* [Problem details]:
Repeat all of the records verbatim.

* [Stored data entries]:
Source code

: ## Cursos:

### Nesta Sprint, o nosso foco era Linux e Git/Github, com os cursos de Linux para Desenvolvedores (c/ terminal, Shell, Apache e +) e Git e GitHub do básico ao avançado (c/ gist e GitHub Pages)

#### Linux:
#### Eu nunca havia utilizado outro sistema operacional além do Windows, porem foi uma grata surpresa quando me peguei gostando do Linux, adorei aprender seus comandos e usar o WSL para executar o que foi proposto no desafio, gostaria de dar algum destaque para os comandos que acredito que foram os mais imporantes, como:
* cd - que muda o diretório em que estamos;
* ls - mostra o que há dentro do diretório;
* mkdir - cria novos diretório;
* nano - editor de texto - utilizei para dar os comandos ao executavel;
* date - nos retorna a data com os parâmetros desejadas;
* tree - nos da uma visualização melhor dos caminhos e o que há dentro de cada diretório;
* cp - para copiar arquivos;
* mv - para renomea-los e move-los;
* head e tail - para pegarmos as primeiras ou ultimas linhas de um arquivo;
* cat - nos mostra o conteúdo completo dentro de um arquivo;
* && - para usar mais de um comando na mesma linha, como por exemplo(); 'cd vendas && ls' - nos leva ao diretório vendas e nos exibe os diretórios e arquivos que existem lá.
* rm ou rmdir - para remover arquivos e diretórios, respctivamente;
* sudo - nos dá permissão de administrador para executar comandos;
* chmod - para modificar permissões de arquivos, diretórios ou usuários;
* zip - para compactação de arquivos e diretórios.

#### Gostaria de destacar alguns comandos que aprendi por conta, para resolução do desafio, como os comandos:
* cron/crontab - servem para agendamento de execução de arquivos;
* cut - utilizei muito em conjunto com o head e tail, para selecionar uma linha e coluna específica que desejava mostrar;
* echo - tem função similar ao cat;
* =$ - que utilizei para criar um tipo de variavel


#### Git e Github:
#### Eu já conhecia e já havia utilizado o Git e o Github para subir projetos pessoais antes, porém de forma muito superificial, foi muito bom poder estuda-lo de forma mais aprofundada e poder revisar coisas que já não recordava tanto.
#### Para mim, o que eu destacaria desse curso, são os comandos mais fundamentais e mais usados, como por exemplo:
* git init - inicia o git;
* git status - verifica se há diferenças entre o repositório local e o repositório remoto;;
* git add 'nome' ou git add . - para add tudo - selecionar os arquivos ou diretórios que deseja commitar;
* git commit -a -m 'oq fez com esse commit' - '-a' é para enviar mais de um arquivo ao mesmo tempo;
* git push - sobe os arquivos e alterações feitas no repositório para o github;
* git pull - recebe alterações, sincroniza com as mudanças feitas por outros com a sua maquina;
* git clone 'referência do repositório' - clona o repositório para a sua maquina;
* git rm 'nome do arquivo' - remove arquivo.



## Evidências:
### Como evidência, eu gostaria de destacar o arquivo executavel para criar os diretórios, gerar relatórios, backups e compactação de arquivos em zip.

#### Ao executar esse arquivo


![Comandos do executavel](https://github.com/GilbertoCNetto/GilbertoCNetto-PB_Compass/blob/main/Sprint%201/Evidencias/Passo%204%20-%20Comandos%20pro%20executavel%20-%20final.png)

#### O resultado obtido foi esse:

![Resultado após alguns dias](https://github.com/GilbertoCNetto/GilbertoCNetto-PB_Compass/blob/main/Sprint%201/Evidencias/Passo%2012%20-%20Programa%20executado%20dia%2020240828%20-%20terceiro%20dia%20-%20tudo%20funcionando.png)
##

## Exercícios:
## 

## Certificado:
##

* [Response to the exercise]:
Source code

: ## Cursos:

### Nesta Sprint, o nosso foco era Linux e Git/Github, com os cursos de Linux para Desenvolvedores (c/ terminal, Shell, Apache e +) e Git e GitHub do básico ao avançado (c/ gist e GitHub Pages)

#### Linux:
#### Eu nunca havia utilizado outro sistema operacional além do Windows, porem foi uma grata surpresa quando me peguei gostando do Linux, adorei aprender seus comandos e usar o WSL para executar o que foi proposto no desafio, gostaria de dar algum destaque para os comandos que acredito que foram os mais imporantes, como:
* cd - que muda o diretório em que estamos;
* ls - mostra o que há dentro do diretório;
* mkdir - cria novos diretório;
* nano - editor de texto - utilizei para dar os comandos ao executavel;
* date - nos retorna a data com os parâmetros desejadas;
* tree - nos da uma visualização melhor dos caminhos e o que há dentro de cada diretório;
* cp - para copiar arquivos;
* mv - para renomea-los e move-los;
* head e tail - para pegarmos as primeiras ou ultimas linhas de um arquivo;
* cat - nos mostra o conteúdo completo dentro de um arquivo;
* && - para usar mais de um comando na mesma linha, como por exemplo(); 'cd vendas && ls' - nos leva ao diretório vendas e nos exibe os diretórios e arquivos que existem lá.
* rm ou rmdir - para remover arquivos e diretórios, respctivamente;
* sudo - nos dá permissão de administrador para executar comandos;
* chmod - para modificar permissões de arquivos, diretórios ou usuários;
* zip - para compactação de arquivos e diretórios.

#### Gostaria de destacar alguns comandos que aprendi por conta, para resolução do desafio, como os comandos:
* cron/crontab - servem para agendamento de execução de arquivos;
* cut - utilizei muito em conjunto com o head e tail, para selecionar uma linha e coluna específica que desejava mostrar;
* echo - tem função similar ao cat;
* =$ - que utilizei para criar um tipo de variavel


#### Git e Github:
#### Eu já conhecia e já havia utilizado o Git e o Github para subir projetos pessoais antes, porém de forma muito superificial, foi muito bom poder estuda-lo de forma mais aprofundada e poder revisar coisas que já não recordava tanto.
#### Para mim, o que eu destacaria desse curso, são os comandos mais fundamentais e mais usados, como por exemplo:
* git init - inicia o git;
* git status - verifica se há diferenças entre o repositório local e o repositório remoto;;
* git add 'nome' ou git add . - para add tudo - selecionar os arquivos ou diretórios que deseja commitar;
* git commit -a -m 'oq fez com esse commit' - '-a' é para enviar mais de um arquivo ao mesmo tempo;
* git push - sobe os arquivos e alterações feitas no repositório para o github;
* git pull - recebe alterações, sincroniza com as mudanças feitas por outros com a sua maquina;
* git clone 'referência do repositório' - clona o repositório para a sua maquina;
* git rm 'nome do arquivo' - remove arquivo.



## Evidências:
### Como evidência, eu gostaria de destacar o arquivo executavel para criar os diretórios, gerar relatórios, backups e compactação de arquivos em zip.

#### Ao executar esse arquivo


![Comandos do executavel](https://github.com/GilbertoCNetto/GilbertoCNetto-PB_Compass/blob/main/Sprint%201/Evidencias/Passo%204%20-%20Comandos%20pro%20executavel%20-%20final.png)

#### O resultado obtido foi esse:

![Resultado após alguns dias](https://github.com/GilbertoCNetto/GilbertoCNetto-PB_Compass/blob/main/Sprint%201/Evidencias/Passo%2012%20-%20Programa%20executado%20dia%2020240828%20-%20terceiro%20dia%20-%20tudo%20funcionando.png)
##

## Exercícios:
## 

## Certificado:
##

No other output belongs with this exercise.